TASK TO COMPLETE: Copy every line in the records below that contains the word "diskEncryptionSetId".

Start of RAW DATA

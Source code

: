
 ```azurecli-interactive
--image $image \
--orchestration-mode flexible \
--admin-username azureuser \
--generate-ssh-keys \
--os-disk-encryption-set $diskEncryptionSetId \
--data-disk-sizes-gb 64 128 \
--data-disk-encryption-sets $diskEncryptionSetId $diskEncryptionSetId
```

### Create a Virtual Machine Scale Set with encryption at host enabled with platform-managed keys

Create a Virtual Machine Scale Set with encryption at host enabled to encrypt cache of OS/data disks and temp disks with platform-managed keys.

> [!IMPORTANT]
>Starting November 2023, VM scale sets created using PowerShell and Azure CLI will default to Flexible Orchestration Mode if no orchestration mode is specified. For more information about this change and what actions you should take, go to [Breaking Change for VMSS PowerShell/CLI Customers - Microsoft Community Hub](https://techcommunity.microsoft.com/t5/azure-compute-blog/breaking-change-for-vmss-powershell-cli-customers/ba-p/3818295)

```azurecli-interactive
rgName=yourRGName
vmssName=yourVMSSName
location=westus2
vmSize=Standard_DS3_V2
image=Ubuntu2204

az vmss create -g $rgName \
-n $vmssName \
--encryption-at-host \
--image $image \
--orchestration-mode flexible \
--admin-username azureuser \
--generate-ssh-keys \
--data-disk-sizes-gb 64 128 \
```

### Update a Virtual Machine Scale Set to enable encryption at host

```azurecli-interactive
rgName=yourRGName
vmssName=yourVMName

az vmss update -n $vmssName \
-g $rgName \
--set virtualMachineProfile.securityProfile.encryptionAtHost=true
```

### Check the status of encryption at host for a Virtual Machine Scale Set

End of RAW DATA
Start of RAW DATA

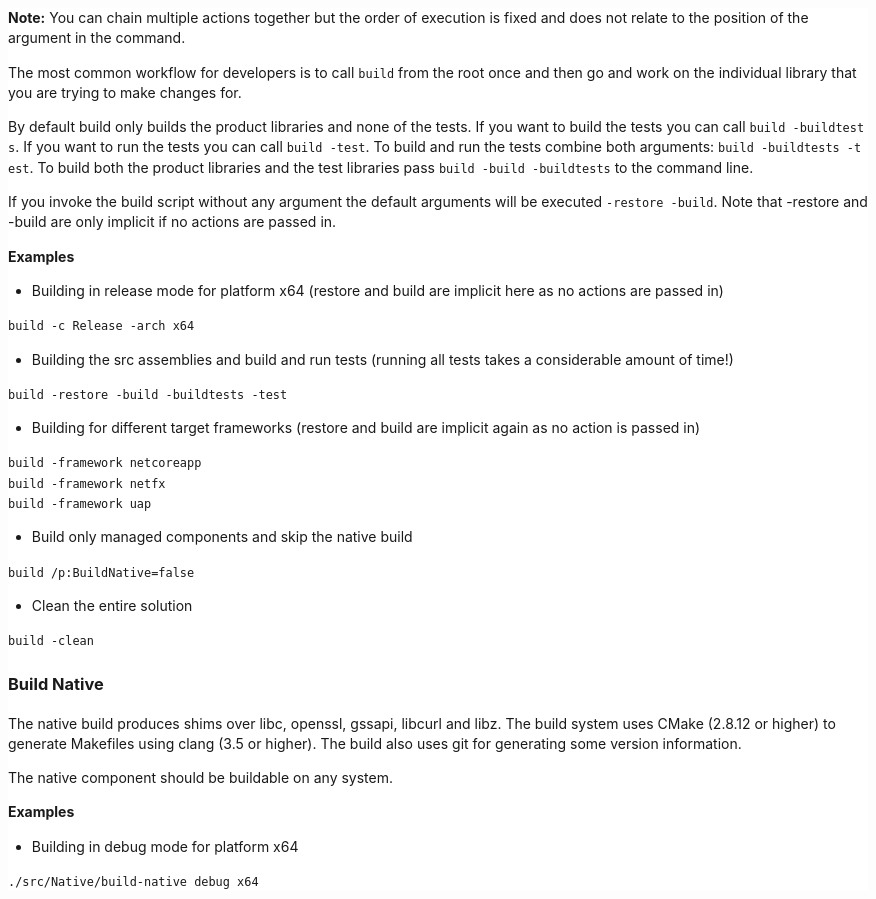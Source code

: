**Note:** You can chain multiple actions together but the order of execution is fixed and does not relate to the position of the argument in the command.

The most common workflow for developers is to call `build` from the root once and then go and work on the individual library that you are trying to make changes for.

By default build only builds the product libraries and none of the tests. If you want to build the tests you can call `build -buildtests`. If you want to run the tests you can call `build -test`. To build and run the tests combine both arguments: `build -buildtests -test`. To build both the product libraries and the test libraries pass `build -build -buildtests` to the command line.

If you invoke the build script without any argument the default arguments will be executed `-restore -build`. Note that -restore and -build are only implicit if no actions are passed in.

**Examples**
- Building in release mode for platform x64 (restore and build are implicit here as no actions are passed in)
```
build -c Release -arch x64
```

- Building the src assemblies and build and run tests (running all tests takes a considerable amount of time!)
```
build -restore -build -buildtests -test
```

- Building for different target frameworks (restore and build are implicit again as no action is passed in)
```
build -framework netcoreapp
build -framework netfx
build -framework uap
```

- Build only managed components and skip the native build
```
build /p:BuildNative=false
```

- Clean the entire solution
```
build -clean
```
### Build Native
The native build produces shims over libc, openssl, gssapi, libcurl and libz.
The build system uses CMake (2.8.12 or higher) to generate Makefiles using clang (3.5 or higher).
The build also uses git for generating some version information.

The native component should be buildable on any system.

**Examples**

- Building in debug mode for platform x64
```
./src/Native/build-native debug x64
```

End of RAW DATA
Start of RAW DATA

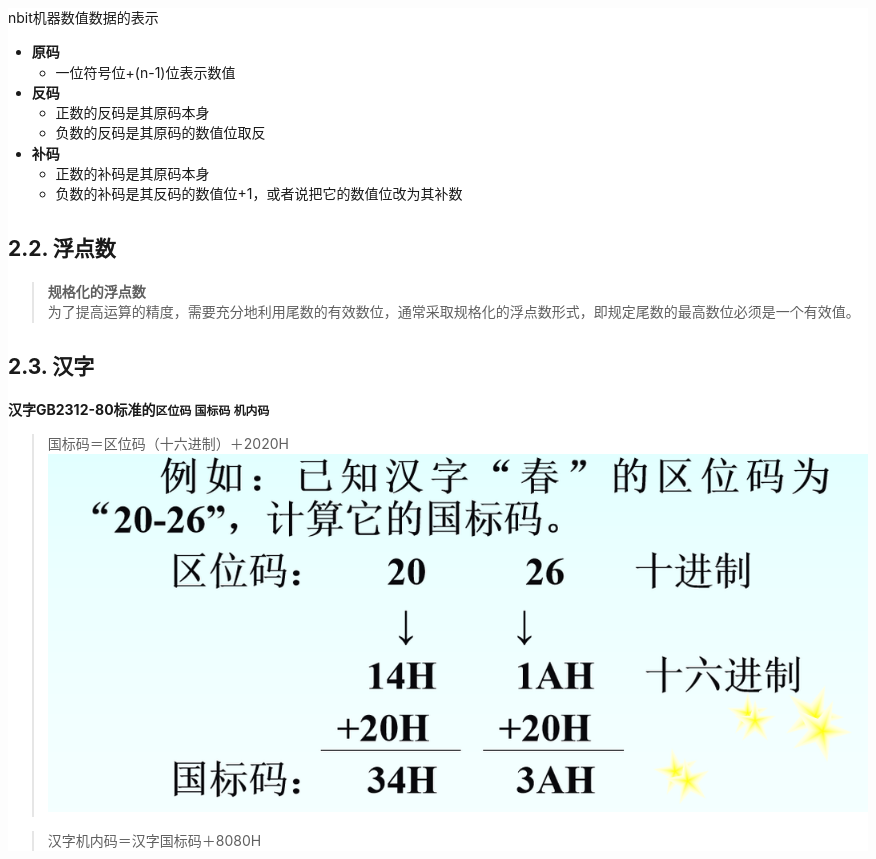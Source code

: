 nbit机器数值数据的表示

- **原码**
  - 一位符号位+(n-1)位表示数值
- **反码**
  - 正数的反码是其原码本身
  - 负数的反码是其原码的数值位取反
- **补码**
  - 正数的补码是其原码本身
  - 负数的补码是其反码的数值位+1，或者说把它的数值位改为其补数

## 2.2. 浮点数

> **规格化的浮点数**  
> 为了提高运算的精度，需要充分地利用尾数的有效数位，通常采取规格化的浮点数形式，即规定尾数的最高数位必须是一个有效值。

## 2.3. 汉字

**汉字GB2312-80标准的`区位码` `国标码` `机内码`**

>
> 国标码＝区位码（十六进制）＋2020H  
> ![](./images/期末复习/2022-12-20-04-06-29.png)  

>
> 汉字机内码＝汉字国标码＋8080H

End of RAW DATA

ANSWER SECTION:
--os-disk-encryption-set $diskEncryptionSetId \
--data-disk-encryption-sets $diskEncryptionSetId $diskEncryptionSetId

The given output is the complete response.